### WHAT TO WORK ON
Each line in the records that mentions the word "creation" needs to be listed.

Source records
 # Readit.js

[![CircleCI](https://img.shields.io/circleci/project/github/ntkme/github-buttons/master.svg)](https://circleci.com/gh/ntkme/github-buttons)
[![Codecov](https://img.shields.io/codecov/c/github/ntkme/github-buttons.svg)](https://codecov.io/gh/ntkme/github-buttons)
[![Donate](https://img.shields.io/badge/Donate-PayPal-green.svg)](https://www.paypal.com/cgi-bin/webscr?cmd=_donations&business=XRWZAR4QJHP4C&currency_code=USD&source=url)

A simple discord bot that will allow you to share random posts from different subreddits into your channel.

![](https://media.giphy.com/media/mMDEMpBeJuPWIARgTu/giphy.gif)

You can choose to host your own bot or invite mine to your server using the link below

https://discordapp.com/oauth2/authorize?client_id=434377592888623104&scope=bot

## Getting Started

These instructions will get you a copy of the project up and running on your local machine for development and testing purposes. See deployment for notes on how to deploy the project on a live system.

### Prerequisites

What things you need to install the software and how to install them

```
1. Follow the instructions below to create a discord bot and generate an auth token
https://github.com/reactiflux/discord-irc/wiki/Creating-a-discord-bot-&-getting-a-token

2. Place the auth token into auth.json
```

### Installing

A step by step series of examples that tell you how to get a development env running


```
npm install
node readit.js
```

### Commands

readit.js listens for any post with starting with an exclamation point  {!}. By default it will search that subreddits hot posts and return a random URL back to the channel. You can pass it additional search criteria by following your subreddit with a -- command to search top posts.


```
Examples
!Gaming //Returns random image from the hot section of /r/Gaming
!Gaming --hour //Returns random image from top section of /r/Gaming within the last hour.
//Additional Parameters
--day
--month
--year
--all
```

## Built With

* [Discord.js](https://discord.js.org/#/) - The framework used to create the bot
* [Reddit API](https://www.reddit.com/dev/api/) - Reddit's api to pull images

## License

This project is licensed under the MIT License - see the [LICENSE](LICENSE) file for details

...

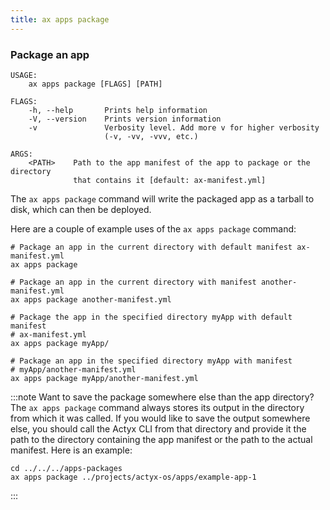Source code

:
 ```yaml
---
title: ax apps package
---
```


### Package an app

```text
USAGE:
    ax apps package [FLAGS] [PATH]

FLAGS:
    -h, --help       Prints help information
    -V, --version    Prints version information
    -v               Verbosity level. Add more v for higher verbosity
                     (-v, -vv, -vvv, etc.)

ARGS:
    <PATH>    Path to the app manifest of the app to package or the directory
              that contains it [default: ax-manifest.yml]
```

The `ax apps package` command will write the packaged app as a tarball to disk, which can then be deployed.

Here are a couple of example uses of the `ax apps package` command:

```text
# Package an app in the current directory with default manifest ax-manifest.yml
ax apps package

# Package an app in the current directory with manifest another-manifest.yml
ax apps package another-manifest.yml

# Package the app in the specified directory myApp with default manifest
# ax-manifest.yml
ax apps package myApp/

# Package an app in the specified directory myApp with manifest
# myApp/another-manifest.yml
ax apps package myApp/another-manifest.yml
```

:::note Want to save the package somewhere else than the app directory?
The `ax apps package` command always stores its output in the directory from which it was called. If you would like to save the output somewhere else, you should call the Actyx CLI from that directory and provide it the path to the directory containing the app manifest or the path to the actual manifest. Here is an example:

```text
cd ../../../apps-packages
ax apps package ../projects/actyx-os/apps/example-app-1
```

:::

* * *

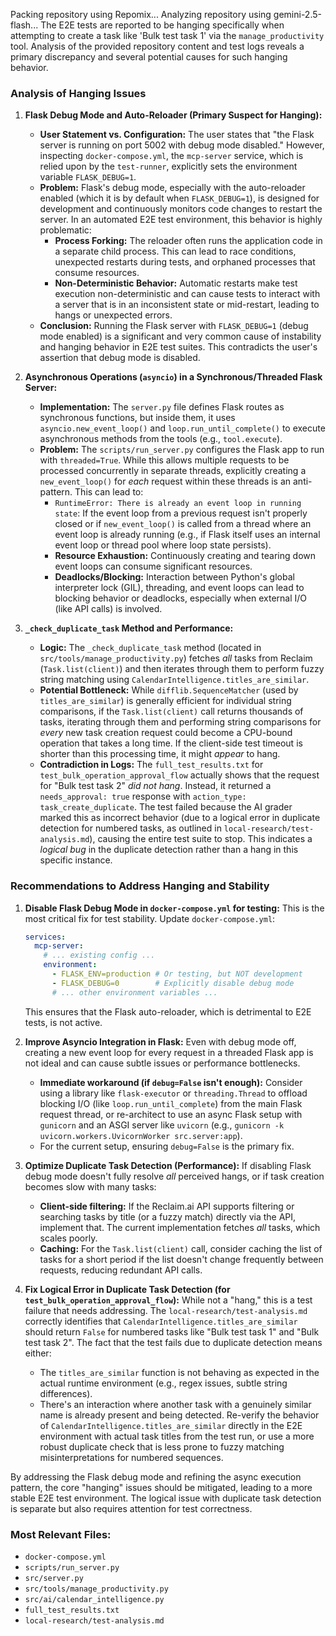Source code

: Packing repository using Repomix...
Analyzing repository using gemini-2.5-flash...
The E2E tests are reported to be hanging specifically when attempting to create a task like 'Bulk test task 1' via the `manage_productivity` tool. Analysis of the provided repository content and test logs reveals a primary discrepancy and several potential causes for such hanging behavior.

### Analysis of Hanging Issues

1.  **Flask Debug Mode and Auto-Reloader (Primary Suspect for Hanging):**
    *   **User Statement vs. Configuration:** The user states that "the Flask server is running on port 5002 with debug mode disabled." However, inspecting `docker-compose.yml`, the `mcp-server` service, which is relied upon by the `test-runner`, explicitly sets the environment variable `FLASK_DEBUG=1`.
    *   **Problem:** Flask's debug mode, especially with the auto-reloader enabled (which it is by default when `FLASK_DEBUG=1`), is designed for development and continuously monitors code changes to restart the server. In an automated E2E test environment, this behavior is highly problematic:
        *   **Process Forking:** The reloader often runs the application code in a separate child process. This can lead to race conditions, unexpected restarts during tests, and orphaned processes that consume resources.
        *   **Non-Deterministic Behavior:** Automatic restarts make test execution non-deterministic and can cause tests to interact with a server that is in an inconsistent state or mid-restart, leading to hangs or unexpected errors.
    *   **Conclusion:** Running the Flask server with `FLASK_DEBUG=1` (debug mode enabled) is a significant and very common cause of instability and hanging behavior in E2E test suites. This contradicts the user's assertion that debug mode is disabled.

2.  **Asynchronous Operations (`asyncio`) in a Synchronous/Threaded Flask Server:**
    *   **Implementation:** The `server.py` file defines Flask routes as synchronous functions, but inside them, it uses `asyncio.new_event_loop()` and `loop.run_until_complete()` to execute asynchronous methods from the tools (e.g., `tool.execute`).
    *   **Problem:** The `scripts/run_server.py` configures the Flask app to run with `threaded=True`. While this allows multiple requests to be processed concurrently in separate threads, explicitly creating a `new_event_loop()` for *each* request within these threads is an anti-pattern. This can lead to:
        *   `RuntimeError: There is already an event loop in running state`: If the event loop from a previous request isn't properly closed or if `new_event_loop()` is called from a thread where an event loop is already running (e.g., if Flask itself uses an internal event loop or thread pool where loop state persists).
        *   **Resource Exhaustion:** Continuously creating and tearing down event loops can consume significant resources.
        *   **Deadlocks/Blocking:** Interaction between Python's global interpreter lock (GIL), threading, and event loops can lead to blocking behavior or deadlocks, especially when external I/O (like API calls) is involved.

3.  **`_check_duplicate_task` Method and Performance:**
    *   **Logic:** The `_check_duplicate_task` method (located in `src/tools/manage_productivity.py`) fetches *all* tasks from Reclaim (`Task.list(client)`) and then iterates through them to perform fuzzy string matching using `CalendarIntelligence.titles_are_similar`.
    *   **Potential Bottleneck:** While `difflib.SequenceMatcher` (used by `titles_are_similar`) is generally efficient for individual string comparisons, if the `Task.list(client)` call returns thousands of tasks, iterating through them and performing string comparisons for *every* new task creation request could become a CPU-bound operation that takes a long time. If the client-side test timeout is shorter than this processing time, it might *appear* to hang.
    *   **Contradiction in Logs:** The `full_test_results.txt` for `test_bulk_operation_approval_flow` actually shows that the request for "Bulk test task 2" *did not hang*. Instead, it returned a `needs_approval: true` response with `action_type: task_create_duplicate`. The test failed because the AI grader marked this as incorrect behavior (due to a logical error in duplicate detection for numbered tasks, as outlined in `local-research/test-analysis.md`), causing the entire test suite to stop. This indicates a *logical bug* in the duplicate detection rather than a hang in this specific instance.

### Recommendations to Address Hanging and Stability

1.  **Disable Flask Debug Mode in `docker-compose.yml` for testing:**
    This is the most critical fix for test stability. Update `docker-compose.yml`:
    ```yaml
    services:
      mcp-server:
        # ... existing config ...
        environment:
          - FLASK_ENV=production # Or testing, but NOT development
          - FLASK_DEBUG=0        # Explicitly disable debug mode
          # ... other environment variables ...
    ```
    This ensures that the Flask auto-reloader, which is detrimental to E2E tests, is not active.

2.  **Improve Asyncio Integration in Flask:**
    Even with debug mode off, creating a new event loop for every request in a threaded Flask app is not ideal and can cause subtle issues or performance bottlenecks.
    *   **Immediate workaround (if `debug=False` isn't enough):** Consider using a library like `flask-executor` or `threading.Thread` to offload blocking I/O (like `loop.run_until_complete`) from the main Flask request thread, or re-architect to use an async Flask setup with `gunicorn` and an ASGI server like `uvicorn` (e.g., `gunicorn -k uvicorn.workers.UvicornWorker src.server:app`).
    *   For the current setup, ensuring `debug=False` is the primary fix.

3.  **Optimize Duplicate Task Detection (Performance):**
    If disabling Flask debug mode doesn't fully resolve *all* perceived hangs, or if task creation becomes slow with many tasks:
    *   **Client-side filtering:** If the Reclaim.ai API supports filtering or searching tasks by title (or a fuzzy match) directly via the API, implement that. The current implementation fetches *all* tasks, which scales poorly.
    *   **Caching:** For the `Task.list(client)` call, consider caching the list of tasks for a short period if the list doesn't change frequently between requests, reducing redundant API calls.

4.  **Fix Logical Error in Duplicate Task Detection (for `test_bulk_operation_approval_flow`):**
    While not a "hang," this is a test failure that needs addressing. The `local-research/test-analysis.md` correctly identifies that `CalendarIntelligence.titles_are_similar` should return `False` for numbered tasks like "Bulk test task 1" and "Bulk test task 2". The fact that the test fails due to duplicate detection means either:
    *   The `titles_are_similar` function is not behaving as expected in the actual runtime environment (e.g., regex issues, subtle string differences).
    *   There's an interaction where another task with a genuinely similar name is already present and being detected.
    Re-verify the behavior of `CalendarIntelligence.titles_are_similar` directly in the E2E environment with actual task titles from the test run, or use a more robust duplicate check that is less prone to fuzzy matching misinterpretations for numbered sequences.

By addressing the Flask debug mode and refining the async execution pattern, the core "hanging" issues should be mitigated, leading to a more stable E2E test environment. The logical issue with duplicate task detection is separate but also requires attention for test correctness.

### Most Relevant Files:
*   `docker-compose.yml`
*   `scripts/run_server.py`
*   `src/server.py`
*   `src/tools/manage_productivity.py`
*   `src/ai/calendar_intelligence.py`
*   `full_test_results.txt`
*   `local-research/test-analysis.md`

### ANSWER SPACE
    *   **Potential Bottleneck:** While `difflib.SequenceMatcher` (used by `titles_are_similar`) is generally efficient for individual string comparisons, if the `Task.list(client)` call returns thousands of tasks, iterating through them and performing string comparisons for *every* new task creation request could become a CPU-bound operation that takes a long time. If the client-side test timeout is shorter than this processing time, it might *appear* to hang.
    If disabling Flask debug mode doesn't fully resolve *all* perceived hangs, or if task creation becomes slow with many tasks:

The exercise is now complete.